▸ **DATA FOR THE TASK**
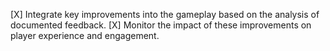 [X] Integrate key improvements into the gameplay based on the analysis of documented feedback.
[X] Monitor the impact of these improvements on player experience and engagement.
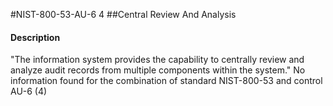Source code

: #NIST-800-53-AU-6 4
##Central Review And Analysis
#### Description
"The information system provides the capability to centrally review and analyze audit records from multiple components within the system."
No information found for the combination of standard NIST-800-53 and control AU-6 (4)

▸ **ASSIGNMENT**
Wherever a picture appears, omit it; copy the rest of the data exactly.

▸ **ANSWER TO THIS TASK**
 [X] Integrate key improvements into the gameplay based on the analysis of documented feedback.
[X] Monitor the impact of these improvements on player experience and engagement.
Source code

: #NIST-800-53-AU-6 4
##Central Review And Analysis
#### Description
"The information system provides the capability to centrally review and analyze audit records from multiple components within the system."
No information found for the combination of standard NIST-800-53 and control AU-6 (4)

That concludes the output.